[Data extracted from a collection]
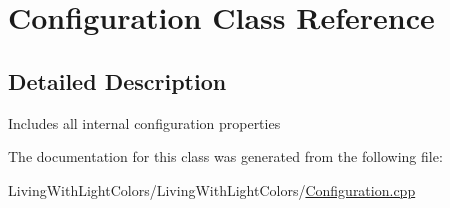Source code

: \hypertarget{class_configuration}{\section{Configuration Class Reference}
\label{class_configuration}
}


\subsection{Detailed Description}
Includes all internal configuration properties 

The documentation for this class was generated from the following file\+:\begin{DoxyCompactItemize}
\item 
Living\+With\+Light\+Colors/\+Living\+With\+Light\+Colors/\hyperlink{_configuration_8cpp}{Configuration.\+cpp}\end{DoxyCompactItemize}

...

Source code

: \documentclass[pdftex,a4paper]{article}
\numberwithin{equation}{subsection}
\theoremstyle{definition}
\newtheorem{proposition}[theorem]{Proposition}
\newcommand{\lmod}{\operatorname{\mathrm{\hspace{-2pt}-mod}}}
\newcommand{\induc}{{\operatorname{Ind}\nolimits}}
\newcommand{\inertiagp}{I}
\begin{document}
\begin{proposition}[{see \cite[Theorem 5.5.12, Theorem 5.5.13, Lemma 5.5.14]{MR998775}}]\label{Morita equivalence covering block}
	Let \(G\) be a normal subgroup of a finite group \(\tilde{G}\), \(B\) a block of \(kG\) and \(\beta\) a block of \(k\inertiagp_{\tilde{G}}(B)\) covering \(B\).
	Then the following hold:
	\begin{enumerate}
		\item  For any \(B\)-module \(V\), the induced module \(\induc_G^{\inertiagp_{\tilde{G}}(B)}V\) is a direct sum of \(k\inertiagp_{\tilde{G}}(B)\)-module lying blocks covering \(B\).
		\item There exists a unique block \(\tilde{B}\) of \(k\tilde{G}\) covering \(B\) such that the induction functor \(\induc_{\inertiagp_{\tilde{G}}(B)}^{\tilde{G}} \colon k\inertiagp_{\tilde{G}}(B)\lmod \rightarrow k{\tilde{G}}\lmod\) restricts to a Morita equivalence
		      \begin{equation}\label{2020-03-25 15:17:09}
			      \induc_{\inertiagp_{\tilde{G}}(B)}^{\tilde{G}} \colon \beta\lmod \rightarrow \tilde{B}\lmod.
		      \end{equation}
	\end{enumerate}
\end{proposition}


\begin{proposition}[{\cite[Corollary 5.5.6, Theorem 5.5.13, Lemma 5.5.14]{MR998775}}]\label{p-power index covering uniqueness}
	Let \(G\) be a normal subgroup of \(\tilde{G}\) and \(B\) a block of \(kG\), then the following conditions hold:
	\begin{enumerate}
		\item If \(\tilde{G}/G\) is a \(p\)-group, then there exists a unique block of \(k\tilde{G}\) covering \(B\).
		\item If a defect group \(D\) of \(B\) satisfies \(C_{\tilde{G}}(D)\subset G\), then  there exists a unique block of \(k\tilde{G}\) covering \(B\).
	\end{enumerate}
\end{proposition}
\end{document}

TASK INSTRUCTIONS: The expected answer is a copy of every line in the entries that holds the word "proposition".

RESULT BELOW:
\newtheorem{proposition}[theorem]{Proposition}
\begin{proposition}[{see \cite[Theorem 5.5.12, Theorem 5.5.13, Lemma 5.5.14]{MR998775}}]\label{Morita equivalence covering block}
\end{proposition}
\begin{proposition}[{\cite[Corollary 5.5.6, Theorem 5.5.13, Lemma 5.5.14]{MR998775}}]\label{p-power index covering uniqueness}
\end{proposition}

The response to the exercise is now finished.